Allen Feldman presents “Apophatic Sovereignty Before the Law at Guantanamo”

Event and Presentation
Sara Cobb
Allen Feldman presents “Apophatic Sovereignty Before the Law at Guantanamo”
Event Date:

February 26, 2013 4:30PM through 6:30PM

Event Location: Arlington Campus, Truland Building Room 555
Past Event
Event Type: Event

The Combatant Status Review Tribunals (CSRT) held at Guantanamo Prison constitute an archival apocalypse of the unhearable, unreadable, the inaudible and the unwitnessable; an archive that is the eschatological terminus of the archive. The breach of procedure that is the CSRT hearing is the inscription of a territory, a space, and a speculum where the sovereignty of the state can be performed as a political project of deliberate inadequation, as a counterfeit topography of a democratic or neo-liberal sublime that does not readily permit the stability, positionality and commensurations of ethical witnessing, positivistic description, nor of media or ethnographic realism. Law at Guantanamo holds to its bare-life of withholding law and to the bared and exposed life from which law is withheld. In the recesses of the security state, in the security state as an assemblage of recesses, the law itself is securitized and subjected to an extraordinary rendition where it is consigned to a black site from which all other black sites of the state are authored and transmitted.

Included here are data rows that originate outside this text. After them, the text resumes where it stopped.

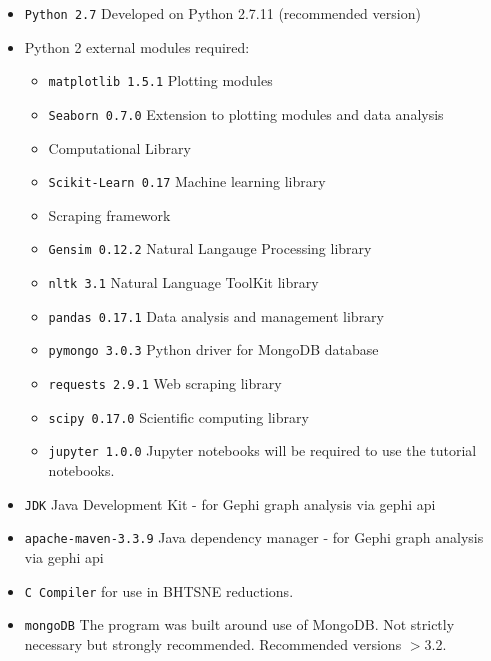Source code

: \begin{itemize}
\item \texttt{Python 2.7} Developed on Python 2.7.11 (recommended version)
\item Python 2 external modules required:
	\begin{itemize}
	\item \texttt{matplotlib 1.5.1} Plotting modules
	\item \texttt{Seaborn 0.7.0} Extension to plotting modules and data analysis \cite{seaborn}
    \item {} Computational Library	
	\item \texttt{Scikit-Learn 0.17} Machine learning library \cite{scikit-learn}
	\item {} Scraping framework
	\item \texttt{Gensim 0.12.2} Natural Langauge Processing library
	\item \texttt{nltk 3.1} Natural Language ToolKit library
	\item \texttt{pandas 0.17.1} Data analysis and management library 
	\item \texttt{pymongo 3.0.3} Python driver for MongoDB database
    \item \texttt{requests 2.9.1} Web scraping library
    \item \texttt{scipy 0.17.0} Scientific computing library
	\item \texttt{jupyter 1.0.0} Jupyter notebooks will be required to use the tutorial notebooks.
    \end{itemize}

\item \texttt{JDK} Java Development Kit - for Gephi graph analysis via gephi api
\item \texttt{apache-maven-3.3.9} Java dependency manager - for Gephi graph analysis via gephi api
\item \texttt{C Compiler} for use in BHTSNE reductions\cite{bhtsne}.
\item \texttt{mongoDB} The program was built around use of MongoDB. Not strictly necessary but strongly recommended. Recommended versions $>$3.2.
\end{itemize}  

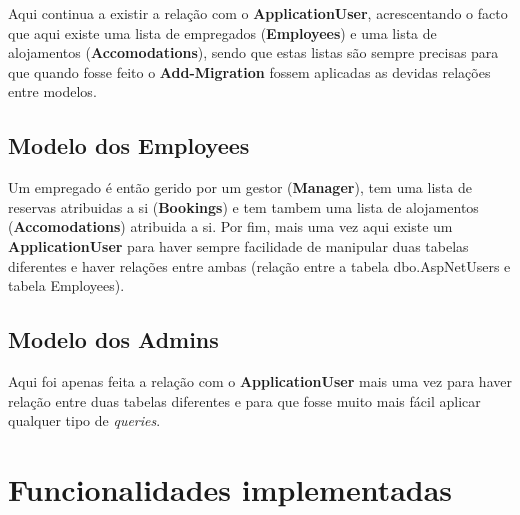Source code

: \documentclass[11pt]{article}
\begin{document}
    Aqui continua a existir a relação com o \textbf{ApplicationUser}, acrescentando o facto que aqui existe uma lista de empregados (\textbf{Employees}) e uma lista de alojamentos (\textbf{Accomodations}), sendo que estas listas são sempre precisas para que quando fosse feito o \textbf{Add-Migration} fossem aplicadas as devidas relações entre modelos. 
    
    
    \subsection{Modelo dos Employees}
    \normalsize
    
    Um empregado é então gerido por um gestor (\textbf{Manager}), tem uma lista de reservas atribuidas a si (\textbf{Bookings}) e tem tambem uma lista de alojamentos (\textbf{Accomodations}) atribuida a si. Por fim, mais uma vez aqui existe um \textbf{ApplicationUser} para haver sempre facilidade de manipular duas tabelas diferentes e haver relações entre ambas (relação entre a tabela dbo.AspNetUsers e tabela Employees).
    
    
    \subsection{Modelo dos Admins}
    \normalsize
    
    Aqui foi apenas feita a relação com o \textbf{ApplicationUser} mais uma vez para haver relação entre duas tabelas diferentes e para que fosse muito mais fácil aplicar qualquer tipo de \emph{queries}.
    
    
    \large
    \section{Funcionalidades implementadas}
    \normalsize
    
\end{document}

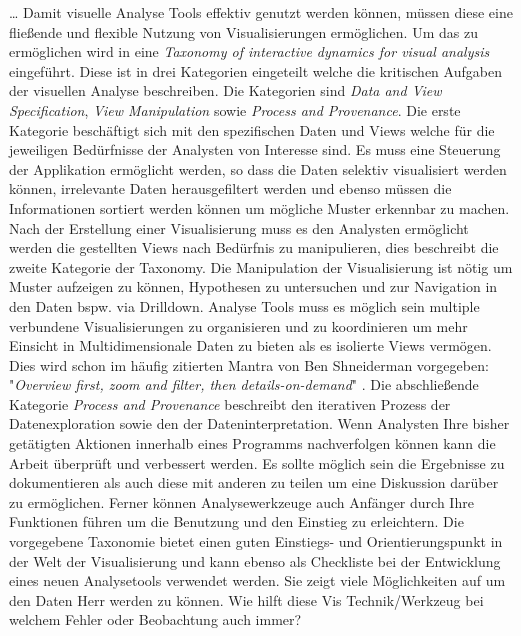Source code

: \documentclass[draft=false
              ,paper=a4
              ,twoside=false
              ,fontsize=11pt
              ,headsepline
              ,BCOR10mm
              ,DIV11
              ]{scrbook}
\begin{document}
\ldots
Damit visuelle Analyse Tools effektiv genutzt werden können, müssen diese eine fließende und flexible Nutzung von Visualisierungen ermöglichen. Um das zu ermöglichen wird in \cite{heer_interactive_2012} eine \textit{Taxonomy of interactive dynamics for visual analysis} eingeführt. Diese ist in drei Kategorien eingeteilt welche die kritischen Aufgaben der visuellen Analyse beschreiben. Die Kategorien sind \textit{Data and View Specification}, \textit{View Manipulation} sowie \textit{Process and Provenance}. Die erste Kategorie beschäftigt sich mit den spezifischen Daten und Views welche für die jeweiligen Bedürfnisse der Analysten von Interesse sind. Es muss eine Steuerung der Applikation ermöglicht werden, so dass die Daten selektiv visualisiert werden können, irrelevante Daten herausgefiltert werden und ebenso müssen die Informationen sortiert werden können um mögliche Muster erkennbar zu machen. Nach der Erstellung einer Visualisierung muss es den Analysten ermöglicht werden die gestellten Views nach Bedürfnis zu manipulieren, dies beschreibt die zweite Kategorie der Taxonomy. Die Manipulation der Visualisierung ist nötig um Muster aufzeigen zu können, Hypothesen zu untersuchen und zur Navigation in den Daten bspw. via Drilldown. Analyse Tools muss es möglich sein multiple verbundene Visualisierungen zu organisieren und zu koordinieren um mehr Einsicht in Multidimensionale Daten zu bieten als es isolierte Views vermögen. Dies wird schon im häufig zitierten Mantra von Ben Shneiderman vorgegeben: "\textit{Overview first, zoom and filter, then details-on-demand}" \cite{shneiderman_the_eyes_1996}. Die abschließende Kategorie \textit{Process and Provenance} beschreibt den iterativen Prozess der Datenexploration sowie den der Dateninterpretation. Wenn Analysten Ihre bisher getätigten Aktionen innerhalb eines Programms nachverfolgen können kann die Arbeit überprüft und verbessert werden. Es sollte möglich sein die Ergebnisse zu dokumentieren als auch diese mit anderen zu teilen um eine Diskussion darüber zu ermöglichen. Ferner können Analysewerkzeuge auch Anfänger durch Ihre Funktionen führen um die Benutzung und den Einstieg zu erleichtern.
Die vorgegebene Taxonomie bietet einen guten Einstiegs- und Orientierungspunkt in der Welt der Visualisierung und kann ebenso als Checkliste bei der Entwicklung eines neuen Analysetools verwendet werden. Sie zeigt viele Möglichkeiten auf um den Daten Herr werden zu können. 
\iffalse %
Wie hilft diese Vis Technik/Werkzeug bei welchem Fehler oder Beobachtung auch immer?
\end{document}
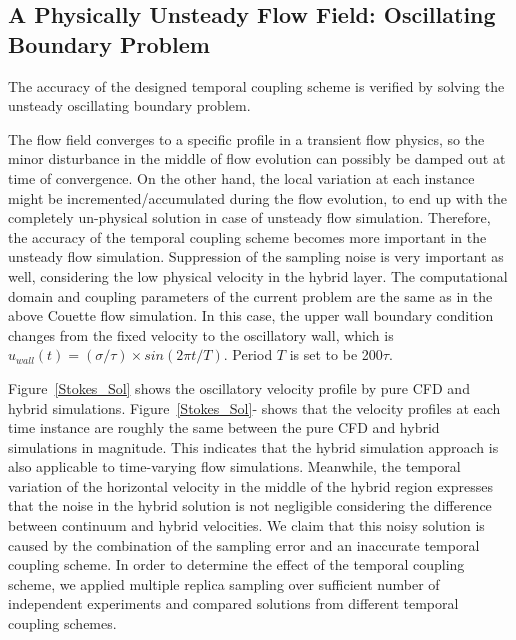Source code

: \documentclass[preprint,12pt]{elsarticle}
\begin{document}
\subsection{A Physically Unsteady Flow Field: Oscillating Boundary Problem}
\label{sec:accuracy_oscillation}

The accuracy of the designed temporal coupling scheme is verified by solving the unsteady oscillating boundary problem. 

The flow field converges to a specific profile in a transient flow physics, so the minor disturbance in the middle of flow evolution can possibly be damped out at time of convergence. On the other hand, the local variation at each instance might be incremented/accumulated during the flow evolution, to end up with the completely un-physical solution in case of unsteady flow simulation. Therefore, the accuracy of the temporal coupling scheme becomes more important in the unsteady flow simulation. Suppression of the sampling noise is very important as well, considering the low physical velocity in the hybrid layer. The computational domain and coupling parameters of the current problem are the same as in the above Couette flow simulation. In this case, the upper wall boundary condition changes from the fixed velocity to the oscillatory wall, which is $u_{wall}(t)=({\sigma}/{\tau}){\times}sin(2{\pi}t/T)$. Period $T$ is set to be 200$\tau$.


Figure~\ref{Stokes_Sol} shows the oscillatory velocity profile by pure CFD and
hybrid simulations. Figure~\ref{Stokes_Sol}- shows that
the velocity profiles at each time instance are roughly the same between
the pure CFD and hybrid simulations in magnitude. This indicates that
the hybrid simulation approach is also applicable to time-varying flow
simulations. Meanwhile, the temporal variation of the horizontal velocity
in the middle of the hybrid region expresses that the noise in the hybrid
solution is not negligible considering the difference between continuum and
hybrid velocities. We claim that this noisy solution is caused by the
combination of the sampling error and an inaccurate temporal coupling scheme.
In order to determine the effect of the temporal coupling scheme, we applied
multiple replica sampling over sufficient number of independent experiments
and compared solutions from different temporal coupling schemes.

\end{document}
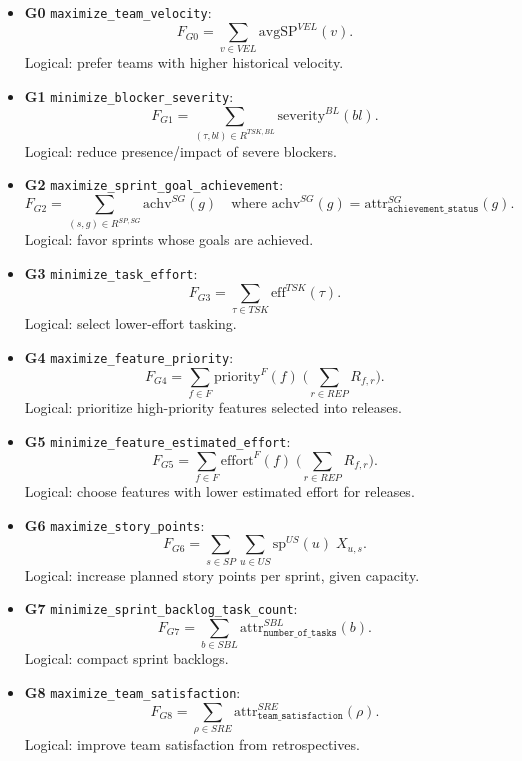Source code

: \documentclass[11pt,a4paper]{article}
\begin{document}
\begin{itemize}[leftmargin=2em]
  \item \textbf{G0} \texttt{maximize\_team\_velocity}:
  \[
  F_{G0}=\sum_{v\in VEL}\mathrm{avgSP}^{VEL}(v).
  \]
  Logical: prefer teams with higher historical velocity.

  \item \textbf{G1} \texttt{minimize\_blocker\_severity}:
  \[
  F_{G1}=\sum_{(\tau,bl)\in R^{TSK,BL}}\mathrm{severity}^{BL}(bl).
  \]
  Logical: reduce presence/impact of severe blockers.

  \item \textbf{G2} \texttt{maximize\_sprint\_goal\_achievement}:
  \[
  F_{G2}=\sum_{(s,g)\in R^{SP,SG}}\mathrm{achv}^{SG}(g)
  \quad\text{where }\mathrm{achv}^{SG}(g)=\mathrm{attr}^{SG}_{\texttt{achievement\_status}}(g).
  \]
  Logical: favor sprints whose goals are achieved.

  \item \textbf{G3} \texttt{minimize\_task\_effort}:
  \[
  F_{G3}=\sum_{\tau\in TSK}\mathrm{eff}^{TSK}(\tau).
  \]
  Logical: select lower-effort tasking.

  \item \textbf{G4} \texttt{maximize\_feature\_priority}:
  \[
  F_{G4}=\sum_{f\in F}\mathrm{priority}^{F}(f)\;\Big(\sum_{r\in REP}R_{f,r}\Big).
  \]
  Logical: prioritize high-priority features selected into releases.

  \item \textbf{G5} \texttt{minimize\_feature\_estimated\_effort}:
  \[
  F_{G5}=\sum_{f\in F}\mathrm{effort}^{F}(f)\;\Big(\sum_{r\in REP}R_{f,r}\Big).
  \]
  Logical: choose features with lower estimated effort for releases.

  \item \textbf{G6} \texttt{maximize\_story\_points}:
  \[
  F_{G6}=\sum_{s\in SP}\sum_{u\in US}\mathrm{sp}^{US}(u)\;X_{u,s}.
  \]
  Logical: increase planned story points per sprint, given capacity.

  \item \textbf{G7} \texttt{minimize\_sprint\_backlog\_task\_count}:
  \[
  F_{G7}=\sum_{b\in SBL}\mathrm{attr}^{SBL}_{\texttt{number\_of\_tasks}}(b).
  \]
  Logical: compact sprint backlogs.

  \item \textbf{G8} \texttt{maximize\_team\_satisfaction}:
  \[
  F_{G8}=\sum_{\rho\in SRE}\mathrm{attr}^{SRE}_{\texttt{team\_satisfaction}}(\rho).
  \]
  Logical: improve team satisfaction from retrospectives.


\end{itemize}
\end{document}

Allen Feldman, (Associate Professor Media, Culture and Communication, New York University) is a cultural anthropologist who has conducted ethnographic research on the photo-ontology, the body, the senses and the state in Northern Ireland, South Africa and the post 9/11 global war of terror. His research and teaching interests include visual culture, political aesthetics, political animality, transitional justice and practice-led media research. Feldman is the author of the critically acclaimed book Formations of Violence: the Narrative of the Body and Political Terror in Northern Ireland (1991), numerous essays on political violence as visual and performance culture, and the forthcoming book Archives of the Insensible: On War, Aisthesis, and Dead Memory (2013).